I consider myself to be one of the luckiest people in the world, trapped on an island without Coronavirus, but there are still days when I long for home or a hug from a loved one. Sometimes the blue skies feel a little emptier knowing your family and friends are on another continent. You can’t see tropical beaches and sunshine if your mind is somewhere else.
Some days I face strong internal battles of guilt. I miss home and feel a little lonely, but simultaneously know that quarantine doesn’t get much better than this. So my mind chatters along, one half feeling invincible and the second half trying to drag the first half down a dark canyon of anxiety.
There is no ‘right’ or ‘wrong’ way to emotionally deal with this global conundrum, but comparing myself to the position of others definitely emphasizes the guilt factor on days when I feel upset. Why should I have anything to feel bad about, living here in beautiful Koh Tao? Most people are at home in a city or suburb somewhere. Why do my feelings deserve any validation?
The hardest thing for me is accepting all of these feelings when they arise. Everyone is handling this situation in their own way, and I have to remind myself that IT’S OKAY feel upset, regardless of where I am. If we try to push away our feelings, they only become more intense.
I also think that as a society we have a tendency to continually compare our lives to one another. *cough* thanks social media *cough* As a result, we continuously feel invalidated. There is always someone better or worse off than we are, and if you get caught in that bind you will never be able to feel happy in such a limbo state of comparison. Your sanity and well being will float off into gravity-devoid space, losing its shape and form.

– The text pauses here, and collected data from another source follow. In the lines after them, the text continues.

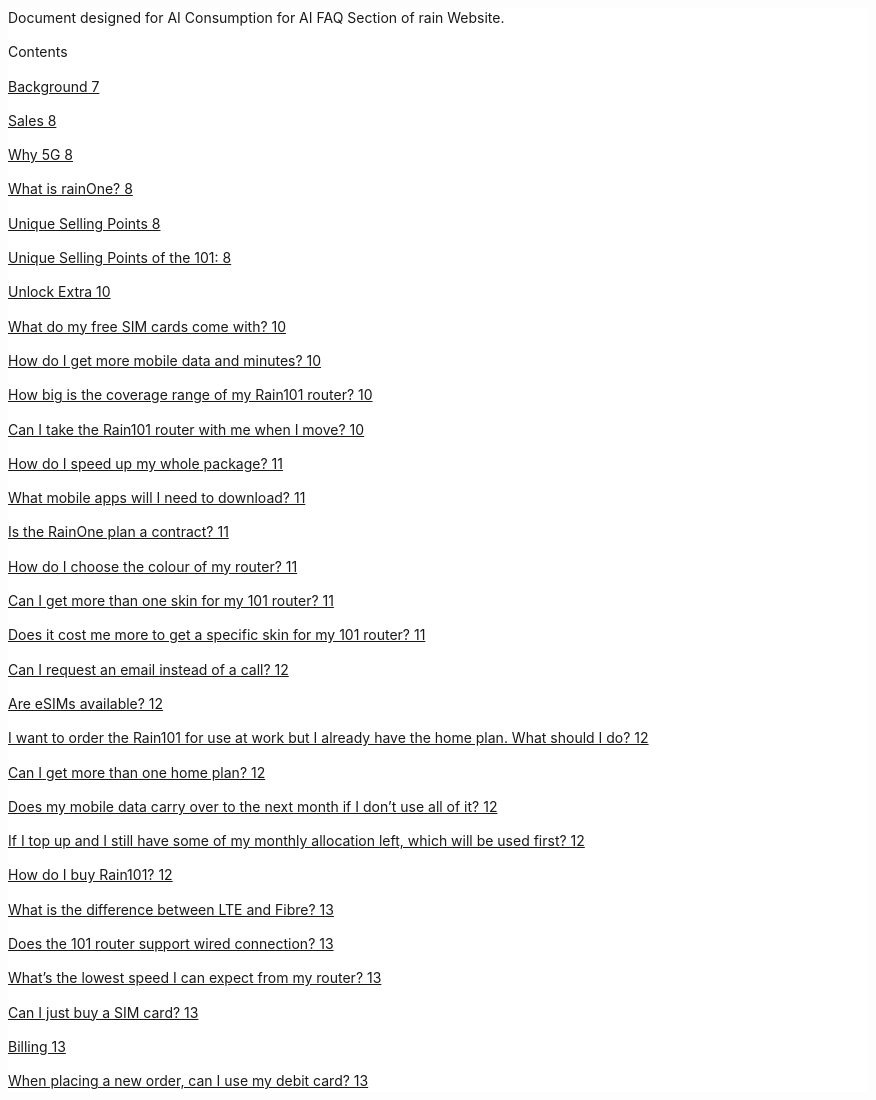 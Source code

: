 Document designed for AI Consumption for AI FAQ Section of rain Website.

Contents

[Background 7](#_Toc170138104)

[Sales 8](#_Toc170138105)

[Why 5G 8](#_Toc170138106)

[What is rainOne? 8](#_Toc170138107)

[Unique Selling Points 8](#_Toc170138108)

[Unique Selling Points of the 101: 8](#_Toc170138109)

[Unlock Extra 10](#_Toc170138110)

[What do my free SIM cards come with? 10](#_Toc170138111)

[How do I get more mobile data and minutes? 10](#_Toc170138112)

[How big is the coverage range of my Rain101 router? 10](#_Toc170138113)

[Can I take the Rain101 router with me when I move? 10](#_Toc170138114)

[How do I speed up my whole package? 11](#_Toc170138115)

[What mobile apps will I need to download? 11](#_Toc170138116)

[Is the RainOne plan a contract? 11](#_Toc170138117)

[How do I choose the colour of my router? 11](#_Toc170138118)

[Can I get more than one skin for my 101 router? 11](#_Toc170138119)

[Does it cost me more to get a specific skin for my 101 router? 11](#_Toc170138120)

[Can I request an email instead of a call? 12](#_Toc170138121)

[Are eSIMs available? 12](#_Toc170138122)

[I want to order the Rain101 for use at work but I already have the home plan. What should I do? 12](#_Toc170138123)

[Can I get more than one home plan? 12](#_Toc170138124)

[Does my mobile data carry over to the next month if I don’t use all of it? 12](#_Toc170138125)

[If I top up and I still have some of my monthly allocation left, which will be used first? 12](#_Toc170138126)

[How do I buy Rain101? 12](#_Toc170138127)

[What is the difference between LTE and Fibre? 13](#_Toc170138128)

[Does the 101 router support wired connection? 13](#_Toc170138129)

[What’s the lowest speed I can expect from my router? 13](#_Toc170138130)

[Can I just buy a SIM card? 13](#_Toc170138131)

[Billing 13](#_Toc170138132)

[When placing a new order, can I use my debit card? 13](#_Toc170138133)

While some days are harder than others, I find comfort in talking to my family and friends. It doesn’t matter where I am in the world or what my situation is compared to others. I am grateful to be where I am, but also accept that it’s okay to feel whatever emotions may arise during this time. Everyone experiences things differently.
Whatever it is that you’re experiencing right now, just know that you’re not alone, and all of your feelings are valid. Find peace in your emotions. Accept them, feel them, embrace them. It is okay, and you will be okay, too.